**Requirement:**
Your reply should hold only the lines from the records below where "begin" occurs.

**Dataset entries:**
+++

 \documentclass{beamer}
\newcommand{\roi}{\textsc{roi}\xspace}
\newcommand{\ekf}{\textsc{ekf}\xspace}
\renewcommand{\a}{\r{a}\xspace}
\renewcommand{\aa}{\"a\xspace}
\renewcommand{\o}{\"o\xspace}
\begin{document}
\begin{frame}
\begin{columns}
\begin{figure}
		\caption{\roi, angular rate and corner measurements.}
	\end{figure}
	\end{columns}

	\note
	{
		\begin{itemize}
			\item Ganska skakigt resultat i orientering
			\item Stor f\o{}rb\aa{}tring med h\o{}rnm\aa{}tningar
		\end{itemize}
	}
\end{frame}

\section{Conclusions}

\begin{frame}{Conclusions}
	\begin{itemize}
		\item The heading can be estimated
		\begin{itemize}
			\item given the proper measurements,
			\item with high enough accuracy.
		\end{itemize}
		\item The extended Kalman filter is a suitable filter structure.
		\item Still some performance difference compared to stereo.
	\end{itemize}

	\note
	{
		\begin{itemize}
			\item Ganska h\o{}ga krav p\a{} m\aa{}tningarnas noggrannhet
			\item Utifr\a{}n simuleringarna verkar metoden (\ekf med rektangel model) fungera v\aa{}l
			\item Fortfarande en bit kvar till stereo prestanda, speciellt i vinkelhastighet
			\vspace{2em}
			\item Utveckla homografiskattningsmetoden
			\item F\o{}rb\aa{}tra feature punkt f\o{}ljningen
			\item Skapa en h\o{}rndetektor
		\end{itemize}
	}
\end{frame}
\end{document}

+++

**Completed exercise:**
\begin{document}
\begin{frame}
\begin{columns}
\begin{figure}
		\begin{itemize}
\begin{frame}{Conclusions}
	\begin{itemize}
		\begin{itemize}
		\begin{itemize}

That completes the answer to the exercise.